The expected answer is a verbatim transcription of the lines below, beginning with the first and ending with the line that holds "## Proprietà dell'albero", without pictures.
── Task inputs ──
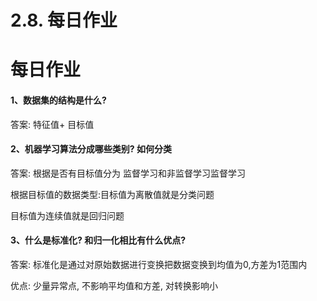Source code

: # 2.8. 每日作业

每日作业
====

#### 1、数据集的结构是什么?

答案: 特征值\+ 目标值

#### 2、机器学习算法分成哪些类别? 如何分类

答案: 根据是否有目标值分为 监督学习和非监督学习监督学习

根据目标值的数据类型:目标值为离散值就是分类问题

 目标值为连续值就是回归问题

#### 3、什么是标准化? 和归一化相比有什么优点?

答案: 标准化是通过对原始数据进行变换把数据变换到均值为0,方差为1范围内

 优点: 少量异常点, 不影响平均值和方差, 对转换影响小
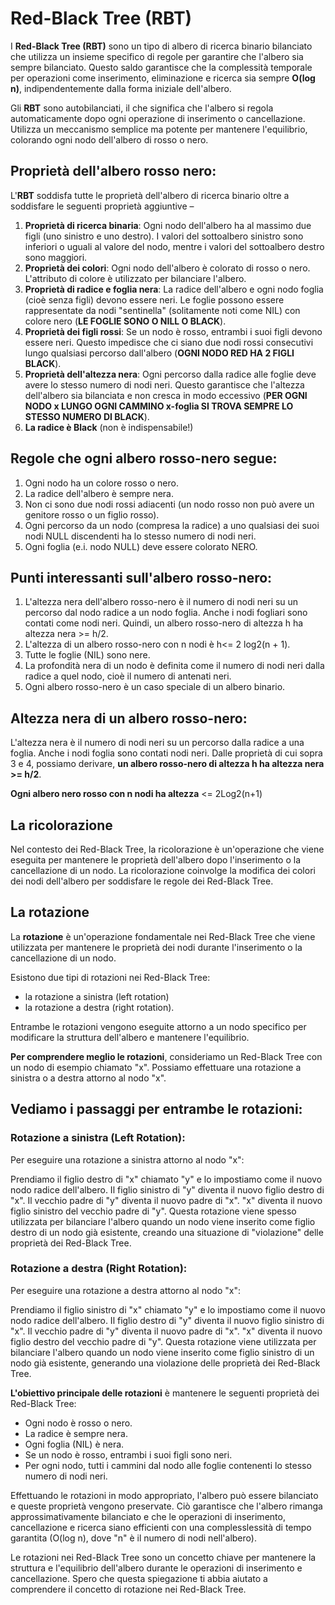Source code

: 
# Red-Black Tree (RBT)
I **Red-Black Tree (RBT)** sono un tipo di albero di ricerca binario bilanciato che utilizza un insieme specifico di regole per garantire che l'albero sia sempre bilanciato.
Questo saldo garantisce che la complessità temporale per operazioni come inserimento, eliminazione e ricerca sia sempre **O(log n)**, indipendentemente dalla forma iniziale dell'albero.

Gli **RBT** sono autobilanciati, il che significa che l'albero si regola automaticamente dopo ogni operazione di inserimento o cancellazione.
Utilizza un meccanismo semplice ma potente per mantenere l'equilibrio, colorando ogni nodo dell'albero di rosso o nero.

## Proprietà dell'albero rosso nero:
L'**RBT** soddisfa tutte le proprietà dell'albero di ricerca binario oltre a soddisfare le seguenti proprietà aggiuntive –
1. **Proprietà di ricerca binaria**: Ogni nodo dell'albero ha al massimo due figli (uno sinistro e uno destro). I valori del sottoalbero sinistro sono inferiori o uguali al valore del nodo, mentre i valori del sottoalbero destro sono maggiori.
2. **Proprietà dei colori**: Ogni nodo dell'albero è colorato di rosso o nero. L'attributo di colore è utilizzato per bilanciare l'albero.
3. **Proprietà di radice e foglia nera**: La radice dell'albero e ogni nodo foglia (cioè senza figli) devono essere neri. Le foglie possono essere rappresentate da nodi "sentinella" (solitamente noti come NIL) con colore nero (**LE FOGLIE SONO O NILL O BLACK**).
4. **Proprietà dei figli rossi**: Se un nodo è rosso, entrambi i suoi figli devono essere neri. Questo impedisce che ci siano due nodi rossi consecutivi lungo qualsiasi percorso dall'albero (**OGNI NODO RED HA 2 FIGLI BLACK**).
5. **Proprietà dell'altezza nera**: Ogni percorso dalla radice alle foglie deve avere lo stesso numero di nodi neri. Questo garantisce che l'altezza dell'albero sia bilanciata e non cresca in modo eccessivo (**PER OGNI NODO x LUNGO OGNI CAMMINO x-foglia SI TROVA SEMPRE LO STESSO NUMERO DI BLACK**).
6. **La radice è Black** (non è indispensabile!)

## Regole che ogni albero rosso-nero segue:
1. Ogni nodo ha un colore rosso o nero.
2. La radice dell'albero è sempre nera.
3. Non ci sono due nodi rossi adiacenti (un nodo rosso non può avere un genitore rosso o un figlio rosso).
4. Ogni percorso da un nodo (compresa la radice) a uno qualsiasi dei suoi nodi NULL discendenti ha lo stesso numero di nodi neri.
5. Ogni foglia (e.i. nodo NULL) deve essere colorato NERO.

## Punti interessanti sull'albero rosso-nero:
1. L'altezza nera dell'albero rosso-nero è il numero di nodi neri su un percorso dal nodo radice a un nodo foglia. Anche i nodi fogliari sono contati come nodi neri. Quindi, un albero rosso-nero di altezza h ha altezza nera >= h/2.
2. L'altezza di un albero rosso-nero con n nodi è h<= 2 log2(n + 1).
3. Tutte le foglie (NIL) sono nere.
4. La profondità nera di un nodo è definita come il numero di nodi neri dalla radice a quel nodo, cioè il numero di antenati neri.
5. Ogni albero rosso-nero è un caso speciale di un albero binario.

## Altezza nera di un albero rosso-nero:
L'altezza nera è il numero di nodi neri su un percorso dalla radice a una foglia. Anche i nodi foglia sono contati nodi neri. Dalle proprietà di cui sopra 3 e 4, possiamo derivare, **un albero rosso-nero di altezza h ha altezza nera >= h/2**.

**Ogni albero nero rosso con n nodi ha altezza** <= 2Log2(n+1)

## La ricolorazione
Nel contesto dei Red-Black Tree, la ricolorazione è un'operazione che viene eseguita per mantenere le proprietà dell'albero dopo l'inserimento o la cancellazione di un nodo. La ricolorazione coinvolge la modifica dei colori dei nodi dell'albero per soddisfare le regole dei Red-Black Tree.

## La rotazione
La **rotazione** è un'operazione fondamentale nei Red-Black Tree che viene utilizzata per mantenere le proprietà dei nodi durante l'inserimento o la cancellazione di un nodo.

Esistono due tipi di rotazioni nei Red-Black Tree:
- la rotazione a sinistra (left rotation)
- la rotazione a destra (right rotation).

Entrambe le rotazioni vengono eseguite attorno a un nodo specifico per modificare la struttura dell'albero e mantenere l'equilibrio.

**Per comprendere meglio le rotazioni**, consideriamo un Red-Black Tree con un nodo di esempio chiamato "x".
Possiamo effettuare una rotazione a sinistra o a destra attorno al nodo "x".

## Vediamo i passaggi per entrambe le rotazioni:

### Rotazione a sinistra (Left Rotation):

Per eseguire una rotazione a sinistra attorno al nodo "x":

Prendiamo il figlio destro di "x" chiamato "y" e lo impostiamo come il nuovo nodo radice dell'albero.
Il figlio sinistro di "y" diventa il nuovo figlio destro di "x".
Il vecchio padre di "y" diventa il nuovo padre di "x".
"x" diventa il nuovo figlio sinistro del vecchio padre di "y".
Questa rotazione viene spesso utilizzata per bilanciare l'albero quando un nodo viene inserito come figlio destro di un nodo già esistente, creando una situazione di "violazione" delle proprietà dei Red-Black Tree.

### Rotazione a destra (Right Rotation):
Per eseguire una rotazione a destra attorno al nodo "x":

Prendiamo il figlio sinistro di "x" chiamato "y" e lo impostiamo come il nuovo nodo radice dell'albero.
Il figlio destro di "y" diventa il nuovo figlio sinistro di "x".
Il vecchio padre di "y" diventa il nuovo padre di "x".
"x" diventa il nuovo figlio destro del vecchio padre di "y".
Questa rotazione viene utilizzata per bilanciare l'albero quando un nodo viene inserito come figlio sinistro di un nodo già esistente, generando una violazione delle proprietà dei Red-Black Tree.

**L'obiettivo principale delle rotazioni** è mantenere le seguenti proprietà dei Red-Black Tree:
- Ogni nodo è rosso o nero.
- La radice è sempre nera.
- Ogni foglia (NIL) è nera.
- Se un nodo è rosso, entrambi i suoi figli sono neri.
- Per ogni nodo, tutti i cammini dal nodo alle foglie contenenti lo stesso numero di nodi neri.

Effettuando le rotazioni in modo appropriato, l'albero può essere bilanciato e queste proprietà vengono preservate. Ciò garantisce che l'albero rimanga approssimativamente bilanciato e che le operazioni di inserimento, cancellazione e ricerca siano efficienti con una complesslessità di tempo garantita (O(log n), dove "n" è il numero di nodi nell'albero).

Le rotazioni nei Red-Black Tree sono un concetto chiave per mantenere la struttura e l'equilibrio dell'albero durante le operazioni di inserimento e cancellazione. Spero che questa spiegazione ti abbia aiutato a comprendere il concetto di rotazione nei Red-Black Tree.
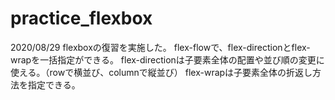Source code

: # practice_flexbox
2020/08/29
flexboxの復習を実施した。
flex-flowで、flex-directionとflex-wrapを一括指定ができる。
flex-directionは子要素全体の配置や並び順の変更に使える。（rowで横並び、columnで縦並び）
flex-wrapは子要素全体の折返し方法を指定できる。
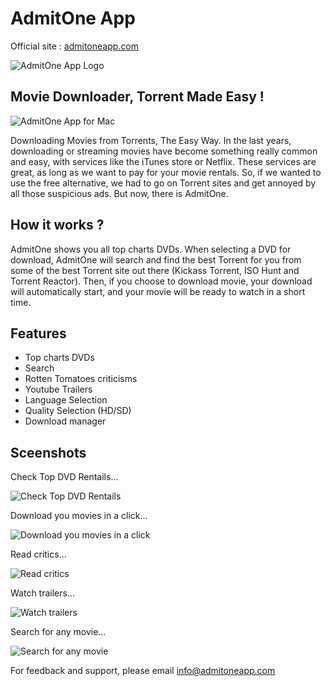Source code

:# AdmitOne App
Official site : [admitoneapp.com](http://admitoneapp.com/)

![AdmitOne App Logo](http://admitoneapp.com/images/icon.png)
## Movie Downloader, Torrent Made Easy !

![AdmitOne App for Mac](http://admitoneapp.com/images/imac.png)

Downloading Movies from Torrents, The Easy Way.
In the last years, downloading or streaming movies have become something really common and easy, with services like the iTunes store or Netflix. These services are great, as long as we want to pay for your movie rentals. So, if we wanted to use the free alternative, we had to go on Torrent sites and get annoyed by all those suspicious ads. But now, there is AdmitOne.
         
## How it works ?
AdmitOne shows you all top charts DVDs. When selecting a DVD for download, AdmitOne will search and find the best Torrent for you from some of the best Torrent site out there (Kickass Torrent, ISO Hunt and Torrent Reactor).
Then, if you choose to download movie, your download will automatically start, and your movie will be ready to watch in a short time.
  
## Features
 - Top charts DVDs
 - Search
 - Rotten Tomatoes criticisms
 - Youtube Trailers
 - Language Selection
 - Quality Selection (HD/SD)
 - Download manager

## Sceenshots

Check Top DVD Rentails...

![Check Top DVD Rentails](http://admitoneapp.com/images/screenshots/mainView.png)

Download you movies in a click...

![Download you movies in a click](http://admitoneapp.com/images/screenshots/downloadView.png)

Read critics...

![Read critics](http://admitoneapp.com/images/screenshots/detailView.png)

Watch trailers...

![Watch trailers](http://admitoneapp.com/images/screenshots/trailerView.png)

Search for any movie...

![Search for any movie](http://admitoneapp.com/images/screenshots/searchView.png)


For feedback and support, please email info@admitoneapp.com
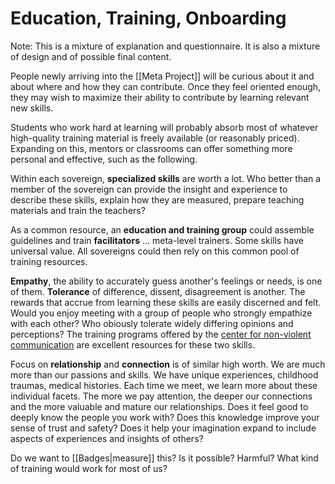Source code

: # Education, Training, Onboarding
Note: This is a mixture of explanation and questionnaire. It is also a mixture of design and of possible final content.

People newly arriving into the [[Meta Project]] will be curious about it and about where and how they can contribute. Once they feel oriented enough, they may wish to maximize their ability to contribute by learning relevant new skills.

Students who work hard at learning will probably absorb most of whatever high-quality training material is freely available (or reasonably priced). Expanding on this, mentors or classrooms can offer something more personal and effective, such as the following.

Within each sovereign, **specialized skills** are worth a lot. Who better than a member of the sovereign can provide the insight and experience to describe these skills, explain how they are measured, prepare teaching materials and train the teachers? 

As a common resource, an **education and training group** could assemble guidelines and train **facilitators** ... meta-level trainers. Some skills have universal value. All sovereigns could then rely on this common pool of training resources.

**Empathy**, the ability to accurately guess another's feelings or needs, is one of them. **Tolerance** of difference, dissent, disagreement is another. The rewards that accrue from learning these skills are easily discerned and felt. Would you enjoy meeting with a group of people who strongly empathize with each other? Who obiously tolerate widely differing opinions and perceptions? The training programs offered by the [center for non-violent communication](http:www.cnvc.org) are excellent resources for these two skills.

Focus on **relationship** and **connection** is of similar high worth. We are much more than our passions and skills. We have unique experiences, childhood traumas, medical histories. Each time we meet, we learn more about these individual facets. The more we pay attention, the deeper our connections and the more valuable and mature our relationships. Does it feel good to deeply know the people you work with? Does this knowledge improve your sense of trust and safety? Does it help your imagination expand to include aspects of experiences and insights of others?

Do we want to [[Badges|measure]] this? Is it possible? Harmful? What kind of training would work for most of us?
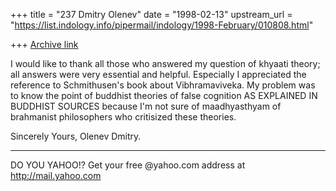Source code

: +++
title = "237 Dmitry Olenev"
date = "1998-02-13"
upstream_url = "https://list.indology.info/pipermail/indology/1998-February/010808.html"

+++
[Archive link](https://list.indology.info/pipermail/indology/1998-February/010808.html)

   I would like to thank all those who answered my question of khyaati
theory; all answers were very essential and helpful. Especially I
appreciated the reference to Schmithusen's book about Vibhramaviveka.
   My problem was to know the point of buddhist theories of false
cognition AS EXPLAINED IN BUDDHIST SOURCES because I'm not sure of
maadhyasthyam of brahmanist philosophers who critisized these theories.

   Sincerely Yours, Olenev Dmitry.



_________________________________________________________
DO YOU YAHOO!?
Get your free @yahoo.com address at http://mail.yahoo.com



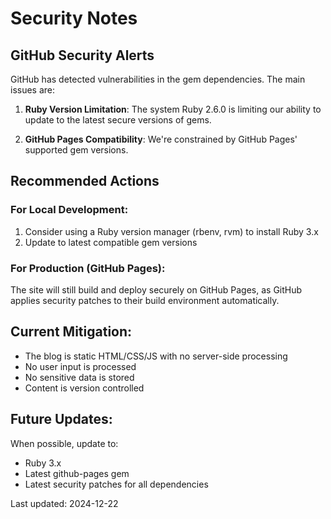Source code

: # Security Notes

## GitHub Security Alerts

GitHub has detected vulnerabilities in the gem dependencies. The main issues are:

1. **Ruby Version Limitation**: The system Ruby 2.6.0 is limiting our ability to update to the latest secure versions of gems.

2. **GitHub Pages Compatibility**: We're constrained by GitHub Pages' supported gem versions.

## Recommended Actions

### For Local Development:
1. Consider using a Ruby version manager (rbenv, rvm) to install Ruby 3.x
2. Update to latest compatible gem versions

### For Production (GitHub Pages):
The site will still build and deploy securely on GitHub Pages, as GitHub applies security patches to their build environment automatically.

## Current Mitigation:
- The blog is static HTML/CSS/JS with no server-side processing
- No user input is processed 
- No sensitive data is stored
- Content is version controlled

## Future Updates:
When possible, update to:
- Ruby 3.x
- Latest github-pages gem
- Latest security patches for all dependencies

Last updated: 2024-12-22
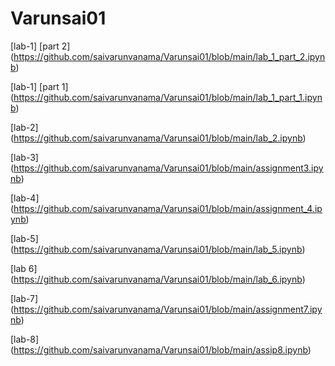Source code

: # Varunsai01
[lab-1] [part 2] (https://github.com/saivarunvanama/Varunsai01/blob/main/lab_1_part_2.ipynb)

[lab-1] [part 1] (https://github.com/saivarunvanama/Varunsai01/blob/main/lab_1_part_1.ipynb)

[lab-2] (https://github.com/saivarunvanama/Varunsai01/blob/main/lab_2.ipynb)

[lab-3] (https://github.com/saivarunvanama/Varunsai01/blob/main/assignment3.ipynb)

[lab-4] (https://github.com/saivarunvanama/Varunsai01/blob/main/assignment_4.ipynb)

[lab-5] (https://github.com/saivarunvanama/Varunsai01/blob/main/lab_5.ipynb)

[lab 6] (https://github.com/saivarunvanama/Varunsai01/blob/main/lab_6.ipynb)

[lab-7] (https://github.com/saivarunvanama/Varunsai01/blob/main/assignment7.ipynb)

[lab-8] (https://github.com/saivarunvanama/Varunsai01/blob/main/assip8.ipynb)
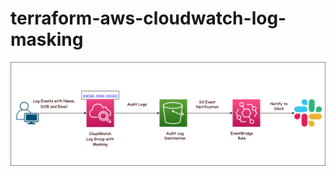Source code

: # terraform-aws-cloudwatch-log-masking

![EProtect Personally Identifiable Data with CloudWatch Log Masking](cloudwatch-logs-masking.png?raw=true)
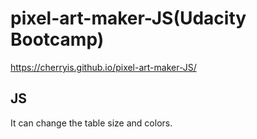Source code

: # pixel-art-maker-JS(Udacity Bootcamp)
https://cherryis.github.io/pixel-art-maker-JS/
## JS 
It can change the table size and colors.
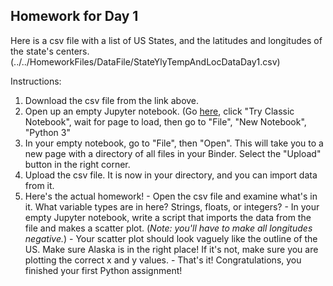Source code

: ## Homework for Day 1

Here is a csv file with a list of US States, and the latitudes and longitudes of the state's centers. 
(../../HomeworkFiles/DataFile/StateYlyTempAndLocDataDay1.csv) 

Instructions:
  1. Download the csv file from the link above. 
  2. Open up an empty Jupyter notebook. (Go [here](https://jupyter.org/try), click "Try Classic Notebook", wait for page to load, then go to "File", "New Notebook", "Python 3"
  3. In your empty notebook, go to "File", then "Open". This will take you to a new page with a directory of all files in your Binder. Select the "Upload" button in the right corner.
  4. Upload the csv file. It is now in your directory, and you can import data from it. 
  5. Here's the actual homework! 
    - Open the csv file and examine what's in it. What variable types are in here? Strings, floats, or integers? 
    - In your empty Jupyter notebook, write a script that imports the data from the file and makes a scatter plot. (_Note: you'll have to make all longitudes negative._)
    - Your scatter plot should look vaguely like the outline of the US. Make sure Alaska is in the right place! If it's not, make sure you are plotting the correct x and y values.
    - That's it! Congratulations, you finished your first Python assignment!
───
* _Exercise response_
Source code

: # 2.8. 每日作业

每日作业
====

#### 1、数据集的结构是什么?

答案: 特征值\+ 目标值

#### 2、机器学习算法分成哪些类别? 如何分类

答案: 根据是否有目标值分为 监督学习和非监督学习监督学习

根据目标值的数据类型:目标值为离散值就是分类问题

 目标值为连续值就是回归问题

#### 3、什么是标准化? 和归一化相比有什么优点?

答案: 标准化是通过对原始数据进行变换把数据变换到均值为0,方差为1范围内

 优点: 少量异常点, 不影响平均值和方差, 对转换影响小
Source code

: 
# Red-Black Tree (RBT)
I **Red-Black Tree (RBT)** sono un tipo di albero di ricerca binario bilanciato che utilizza un insieme specifico di regole per garantire che l'albero sia sempre bilanciato.
Questo saldo garantisce che la complessità temporale per operazioni come inserimento, eliminazione e ricerca sia sempre **O(log n)**, indipendentemente dalla forma iniziale dell'albero.

Gli **RBT** sono autobilanciati, il che significa che l'albero si regola automaticamente dopo ogni operazione di inserimento o cancellazione.
Utilizza un meccanismo semplice ma potente per mantenere l'equilibrio, colorando ogni nodo dell'albero di rosso o nero.

## Proprietà dell'albero rosso nero:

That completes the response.